::: Input :::

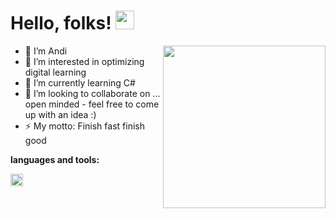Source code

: # Hello, folks! <img src="https://raw.githubusercontent.com/MartinHeinz/MartinHeinz/master/wave.gif" width="30px">

<img align="right" src="https://c.tenor.com/kHcmsxlKHEAAAAAC/rock-one-eyebrow-raised-rock-staring.gif" width="260px">

- :man: I’m Andi 
- 👀 I’m interested in optimizing digital learning
- 🌱 I’m currently learning C#
- 💞️ I’m looking to collaborate on ... open minded - feel free to come up with an idea :)
- ⚡ My motto: Finish fast finish good


**languages and tools:**  

<code><img height="20" src="https://upload.wikimedia.org/wikipedia/commons/thumb/0/0d/C_Sharp_wordmark.svg/300px-C_Sharp_wordmark.svg.png"></code>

:::

For the word "https", please count the lines in the data where it appears and respond with the number only.

▶ **Exercise output**: 3